▶ PROBLEM TO SOLVE
Retrieve every line of the data holding the word "label".

(Records drawn from a dataset)
================================

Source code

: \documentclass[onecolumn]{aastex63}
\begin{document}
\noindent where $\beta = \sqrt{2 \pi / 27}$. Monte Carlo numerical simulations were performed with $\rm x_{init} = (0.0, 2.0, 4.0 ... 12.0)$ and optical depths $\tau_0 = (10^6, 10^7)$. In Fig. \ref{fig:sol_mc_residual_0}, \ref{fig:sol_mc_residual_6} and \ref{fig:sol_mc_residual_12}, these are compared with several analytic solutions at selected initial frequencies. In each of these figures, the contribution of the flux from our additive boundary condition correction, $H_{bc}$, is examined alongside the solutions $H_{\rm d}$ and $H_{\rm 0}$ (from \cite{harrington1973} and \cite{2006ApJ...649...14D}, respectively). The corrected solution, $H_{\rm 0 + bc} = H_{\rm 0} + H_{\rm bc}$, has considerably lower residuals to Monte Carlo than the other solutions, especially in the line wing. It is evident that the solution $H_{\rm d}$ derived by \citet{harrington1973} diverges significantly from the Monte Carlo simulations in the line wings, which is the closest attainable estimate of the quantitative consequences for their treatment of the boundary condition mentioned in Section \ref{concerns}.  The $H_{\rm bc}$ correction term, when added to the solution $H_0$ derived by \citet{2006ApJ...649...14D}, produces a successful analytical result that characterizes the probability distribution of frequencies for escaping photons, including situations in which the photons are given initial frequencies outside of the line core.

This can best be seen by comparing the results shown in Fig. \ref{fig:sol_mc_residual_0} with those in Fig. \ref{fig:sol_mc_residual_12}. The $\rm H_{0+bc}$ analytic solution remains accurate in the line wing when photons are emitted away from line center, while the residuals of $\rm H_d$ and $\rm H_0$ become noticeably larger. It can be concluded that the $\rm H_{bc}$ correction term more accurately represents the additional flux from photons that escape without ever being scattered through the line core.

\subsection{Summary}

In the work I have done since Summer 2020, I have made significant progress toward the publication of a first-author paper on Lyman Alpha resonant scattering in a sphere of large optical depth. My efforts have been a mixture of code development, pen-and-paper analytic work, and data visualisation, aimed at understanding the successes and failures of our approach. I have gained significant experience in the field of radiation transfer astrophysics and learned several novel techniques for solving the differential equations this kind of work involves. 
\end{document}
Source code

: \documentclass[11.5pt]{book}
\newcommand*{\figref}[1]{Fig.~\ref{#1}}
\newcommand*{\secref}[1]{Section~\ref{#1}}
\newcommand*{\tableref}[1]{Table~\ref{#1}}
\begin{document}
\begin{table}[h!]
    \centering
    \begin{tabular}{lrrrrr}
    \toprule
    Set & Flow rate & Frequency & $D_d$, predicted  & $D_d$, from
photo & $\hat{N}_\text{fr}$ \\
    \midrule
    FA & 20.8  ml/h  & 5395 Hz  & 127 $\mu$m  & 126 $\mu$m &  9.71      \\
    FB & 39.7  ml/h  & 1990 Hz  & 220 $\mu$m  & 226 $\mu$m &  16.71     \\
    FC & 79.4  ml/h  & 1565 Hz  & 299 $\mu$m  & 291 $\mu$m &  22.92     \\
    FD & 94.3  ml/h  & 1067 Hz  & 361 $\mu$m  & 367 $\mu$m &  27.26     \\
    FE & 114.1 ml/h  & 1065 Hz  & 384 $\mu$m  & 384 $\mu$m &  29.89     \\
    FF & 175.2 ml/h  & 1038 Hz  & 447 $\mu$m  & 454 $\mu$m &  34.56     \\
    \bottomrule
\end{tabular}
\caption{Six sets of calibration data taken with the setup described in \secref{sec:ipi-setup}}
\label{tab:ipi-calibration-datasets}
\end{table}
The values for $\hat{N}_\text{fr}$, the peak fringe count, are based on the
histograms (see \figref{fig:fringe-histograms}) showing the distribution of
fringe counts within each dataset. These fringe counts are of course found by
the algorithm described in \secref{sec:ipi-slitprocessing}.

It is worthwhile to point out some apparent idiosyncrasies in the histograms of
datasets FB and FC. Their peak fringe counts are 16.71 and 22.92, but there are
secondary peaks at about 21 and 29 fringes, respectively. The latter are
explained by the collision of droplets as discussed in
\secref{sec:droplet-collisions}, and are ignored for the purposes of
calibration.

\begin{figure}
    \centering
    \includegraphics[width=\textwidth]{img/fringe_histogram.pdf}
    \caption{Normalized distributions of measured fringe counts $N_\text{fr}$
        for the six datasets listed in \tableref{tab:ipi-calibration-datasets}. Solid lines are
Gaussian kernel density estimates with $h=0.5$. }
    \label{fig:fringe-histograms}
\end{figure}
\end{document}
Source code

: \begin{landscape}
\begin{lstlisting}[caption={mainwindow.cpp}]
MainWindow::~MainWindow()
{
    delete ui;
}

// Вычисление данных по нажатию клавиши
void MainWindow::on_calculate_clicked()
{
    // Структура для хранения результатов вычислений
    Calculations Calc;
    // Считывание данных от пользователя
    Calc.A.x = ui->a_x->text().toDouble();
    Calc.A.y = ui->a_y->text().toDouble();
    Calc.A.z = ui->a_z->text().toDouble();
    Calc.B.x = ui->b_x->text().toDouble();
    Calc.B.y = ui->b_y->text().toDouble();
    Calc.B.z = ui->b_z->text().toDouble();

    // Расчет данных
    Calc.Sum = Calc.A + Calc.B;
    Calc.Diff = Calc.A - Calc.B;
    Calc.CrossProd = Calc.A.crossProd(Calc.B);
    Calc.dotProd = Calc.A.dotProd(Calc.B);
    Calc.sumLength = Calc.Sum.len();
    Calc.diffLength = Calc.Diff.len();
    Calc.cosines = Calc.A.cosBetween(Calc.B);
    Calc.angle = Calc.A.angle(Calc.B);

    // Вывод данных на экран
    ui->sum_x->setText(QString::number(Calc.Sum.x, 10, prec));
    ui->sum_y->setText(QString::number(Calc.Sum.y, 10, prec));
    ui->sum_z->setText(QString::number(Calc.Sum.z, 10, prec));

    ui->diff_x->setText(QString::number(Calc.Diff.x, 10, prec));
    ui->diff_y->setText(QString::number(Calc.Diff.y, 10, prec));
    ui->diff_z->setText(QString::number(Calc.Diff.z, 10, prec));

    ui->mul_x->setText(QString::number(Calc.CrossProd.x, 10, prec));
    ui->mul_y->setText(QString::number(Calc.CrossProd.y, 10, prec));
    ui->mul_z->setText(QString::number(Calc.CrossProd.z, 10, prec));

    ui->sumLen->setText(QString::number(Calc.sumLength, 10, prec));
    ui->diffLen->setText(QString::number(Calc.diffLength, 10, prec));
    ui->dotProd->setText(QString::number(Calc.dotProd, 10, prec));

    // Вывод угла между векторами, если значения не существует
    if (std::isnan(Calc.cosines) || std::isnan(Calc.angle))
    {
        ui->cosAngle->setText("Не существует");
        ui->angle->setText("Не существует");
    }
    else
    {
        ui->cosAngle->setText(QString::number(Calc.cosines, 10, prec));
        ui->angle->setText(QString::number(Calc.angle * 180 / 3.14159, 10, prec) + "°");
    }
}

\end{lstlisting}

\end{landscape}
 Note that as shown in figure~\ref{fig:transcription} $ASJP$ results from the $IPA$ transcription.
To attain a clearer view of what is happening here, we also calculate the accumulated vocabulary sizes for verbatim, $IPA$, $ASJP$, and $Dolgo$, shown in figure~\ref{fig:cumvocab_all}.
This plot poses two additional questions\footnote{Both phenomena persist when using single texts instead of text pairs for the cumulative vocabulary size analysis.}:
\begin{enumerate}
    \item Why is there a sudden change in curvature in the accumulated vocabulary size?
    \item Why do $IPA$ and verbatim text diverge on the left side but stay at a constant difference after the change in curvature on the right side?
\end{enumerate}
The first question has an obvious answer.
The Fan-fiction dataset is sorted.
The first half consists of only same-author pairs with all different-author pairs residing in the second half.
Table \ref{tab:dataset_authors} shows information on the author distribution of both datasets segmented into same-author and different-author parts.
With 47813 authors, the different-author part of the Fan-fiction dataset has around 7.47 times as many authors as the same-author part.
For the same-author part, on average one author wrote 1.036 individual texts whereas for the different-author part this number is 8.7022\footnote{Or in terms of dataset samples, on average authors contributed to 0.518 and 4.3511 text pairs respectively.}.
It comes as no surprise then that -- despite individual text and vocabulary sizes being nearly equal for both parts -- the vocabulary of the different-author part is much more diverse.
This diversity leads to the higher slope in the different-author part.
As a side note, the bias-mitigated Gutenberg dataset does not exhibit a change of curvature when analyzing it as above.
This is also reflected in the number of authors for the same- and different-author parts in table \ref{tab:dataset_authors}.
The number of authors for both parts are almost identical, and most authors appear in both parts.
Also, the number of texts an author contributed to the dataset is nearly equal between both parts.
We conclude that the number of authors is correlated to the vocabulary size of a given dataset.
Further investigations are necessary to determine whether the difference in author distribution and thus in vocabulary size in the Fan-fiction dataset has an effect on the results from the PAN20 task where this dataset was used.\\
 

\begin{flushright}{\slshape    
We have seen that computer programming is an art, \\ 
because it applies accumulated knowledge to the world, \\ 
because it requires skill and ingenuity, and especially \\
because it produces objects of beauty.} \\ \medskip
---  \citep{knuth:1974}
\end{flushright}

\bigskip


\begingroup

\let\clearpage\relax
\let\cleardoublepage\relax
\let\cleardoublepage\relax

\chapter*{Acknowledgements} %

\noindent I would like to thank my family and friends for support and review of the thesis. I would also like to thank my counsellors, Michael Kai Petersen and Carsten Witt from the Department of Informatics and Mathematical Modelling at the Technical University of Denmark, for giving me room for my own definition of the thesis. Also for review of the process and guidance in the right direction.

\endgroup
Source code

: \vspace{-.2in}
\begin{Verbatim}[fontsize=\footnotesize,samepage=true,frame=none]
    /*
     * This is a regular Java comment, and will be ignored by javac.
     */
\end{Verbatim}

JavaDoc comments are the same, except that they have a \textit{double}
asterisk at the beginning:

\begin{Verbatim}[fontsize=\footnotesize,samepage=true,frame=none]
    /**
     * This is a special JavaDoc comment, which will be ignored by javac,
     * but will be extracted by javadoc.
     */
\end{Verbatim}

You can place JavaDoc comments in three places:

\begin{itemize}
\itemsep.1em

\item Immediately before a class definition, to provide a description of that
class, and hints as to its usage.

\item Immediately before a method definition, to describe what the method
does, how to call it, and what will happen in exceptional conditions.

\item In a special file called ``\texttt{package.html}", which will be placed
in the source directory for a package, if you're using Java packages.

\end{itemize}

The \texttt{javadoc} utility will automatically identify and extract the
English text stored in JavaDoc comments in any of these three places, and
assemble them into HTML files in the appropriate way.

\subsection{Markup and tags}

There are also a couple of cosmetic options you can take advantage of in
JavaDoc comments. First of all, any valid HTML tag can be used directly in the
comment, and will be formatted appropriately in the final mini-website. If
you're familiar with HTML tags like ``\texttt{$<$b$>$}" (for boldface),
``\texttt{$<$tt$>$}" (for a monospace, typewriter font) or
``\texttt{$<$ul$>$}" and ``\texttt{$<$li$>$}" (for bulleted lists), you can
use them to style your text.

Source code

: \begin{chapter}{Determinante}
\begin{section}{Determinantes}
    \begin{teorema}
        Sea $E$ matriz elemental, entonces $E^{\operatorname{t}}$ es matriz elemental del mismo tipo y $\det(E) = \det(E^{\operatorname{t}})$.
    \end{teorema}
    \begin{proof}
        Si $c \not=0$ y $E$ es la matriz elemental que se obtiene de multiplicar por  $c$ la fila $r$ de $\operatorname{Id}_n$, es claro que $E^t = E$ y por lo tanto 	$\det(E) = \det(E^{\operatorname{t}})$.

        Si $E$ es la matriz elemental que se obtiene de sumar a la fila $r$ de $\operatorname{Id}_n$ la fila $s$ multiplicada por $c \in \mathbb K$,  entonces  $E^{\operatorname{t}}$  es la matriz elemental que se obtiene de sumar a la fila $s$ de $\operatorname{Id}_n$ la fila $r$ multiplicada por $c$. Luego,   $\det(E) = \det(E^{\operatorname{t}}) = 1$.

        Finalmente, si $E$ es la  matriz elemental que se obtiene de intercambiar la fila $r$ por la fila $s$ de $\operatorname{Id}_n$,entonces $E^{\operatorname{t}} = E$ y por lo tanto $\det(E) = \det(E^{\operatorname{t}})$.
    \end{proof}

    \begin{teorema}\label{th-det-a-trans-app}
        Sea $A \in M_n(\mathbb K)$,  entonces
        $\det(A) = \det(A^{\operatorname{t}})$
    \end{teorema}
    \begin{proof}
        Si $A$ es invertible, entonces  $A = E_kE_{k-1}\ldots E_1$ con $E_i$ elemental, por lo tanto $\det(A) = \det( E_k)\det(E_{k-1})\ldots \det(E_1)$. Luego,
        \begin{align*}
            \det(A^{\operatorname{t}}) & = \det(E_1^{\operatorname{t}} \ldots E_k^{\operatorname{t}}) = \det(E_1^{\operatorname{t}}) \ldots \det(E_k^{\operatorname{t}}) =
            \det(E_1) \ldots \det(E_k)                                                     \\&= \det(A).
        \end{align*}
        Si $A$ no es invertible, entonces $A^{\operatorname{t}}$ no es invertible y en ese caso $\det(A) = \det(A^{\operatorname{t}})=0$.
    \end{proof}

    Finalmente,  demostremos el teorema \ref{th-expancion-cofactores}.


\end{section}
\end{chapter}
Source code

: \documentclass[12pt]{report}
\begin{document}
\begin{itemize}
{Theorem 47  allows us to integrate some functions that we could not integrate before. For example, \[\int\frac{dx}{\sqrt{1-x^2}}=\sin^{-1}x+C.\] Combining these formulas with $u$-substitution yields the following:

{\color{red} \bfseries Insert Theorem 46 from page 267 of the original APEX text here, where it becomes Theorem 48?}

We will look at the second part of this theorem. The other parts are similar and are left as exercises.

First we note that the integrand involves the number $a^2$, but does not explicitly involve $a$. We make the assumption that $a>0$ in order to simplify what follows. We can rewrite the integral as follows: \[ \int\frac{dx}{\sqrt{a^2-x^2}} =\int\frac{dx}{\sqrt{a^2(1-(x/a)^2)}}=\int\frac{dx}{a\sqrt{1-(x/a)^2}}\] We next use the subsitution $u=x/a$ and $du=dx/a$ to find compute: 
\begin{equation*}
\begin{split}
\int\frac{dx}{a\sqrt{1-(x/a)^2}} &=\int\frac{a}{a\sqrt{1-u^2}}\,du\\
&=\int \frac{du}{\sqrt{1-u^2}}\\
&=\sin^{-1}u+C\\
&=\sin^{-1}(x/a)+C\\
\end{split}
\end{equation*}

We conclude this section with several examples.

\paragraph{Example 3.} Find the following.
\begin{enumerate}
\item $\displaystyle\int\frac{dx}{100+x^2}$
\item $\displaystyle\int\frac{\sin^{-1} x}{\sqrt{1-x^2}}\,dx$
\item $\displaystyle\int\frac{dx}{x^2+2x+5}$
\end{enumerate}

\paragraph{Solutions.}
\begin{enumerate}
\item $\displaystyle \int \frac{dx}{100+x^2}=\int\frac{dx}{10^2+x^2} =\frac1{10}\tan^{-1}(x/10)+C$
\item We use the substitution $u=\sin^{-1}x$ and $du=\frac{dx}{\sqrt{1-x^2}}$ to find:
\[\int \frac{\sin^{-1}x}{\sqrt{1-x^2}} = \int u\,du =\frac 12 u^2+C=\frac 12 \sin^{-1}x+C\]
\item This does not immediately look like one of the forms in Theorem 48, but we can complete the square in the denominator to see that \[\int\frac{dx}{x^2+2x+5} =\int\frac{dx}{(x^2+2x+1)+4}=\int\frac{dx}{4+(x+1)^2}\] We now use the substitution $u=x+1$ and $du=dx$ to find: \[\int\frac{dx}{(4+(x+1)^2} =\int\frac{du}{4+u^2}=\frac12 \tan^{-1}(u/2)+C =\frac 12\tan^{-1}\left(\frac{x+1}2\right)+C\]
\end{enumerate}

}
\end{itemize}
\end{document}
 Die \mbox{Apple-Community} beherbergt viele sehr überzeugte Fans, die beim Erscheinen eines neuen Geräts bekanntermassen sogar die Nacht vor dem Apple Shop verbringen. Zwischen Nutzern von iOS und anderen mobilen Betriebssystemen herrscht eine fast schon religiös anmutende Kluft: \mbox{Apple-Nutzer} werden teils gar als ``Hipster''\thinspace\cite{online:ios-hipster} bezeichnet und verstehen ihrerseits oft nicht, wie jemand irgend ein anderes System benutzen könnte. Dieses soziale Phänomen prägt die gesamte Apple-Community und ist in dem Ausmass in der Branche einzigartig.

================================

▶ TASK RESULT
\label{tab:ipi-calibration-datasets}
    \label{fig:fringe-histograms}
    \begin{teorema}\label{th-det-a-trans-app}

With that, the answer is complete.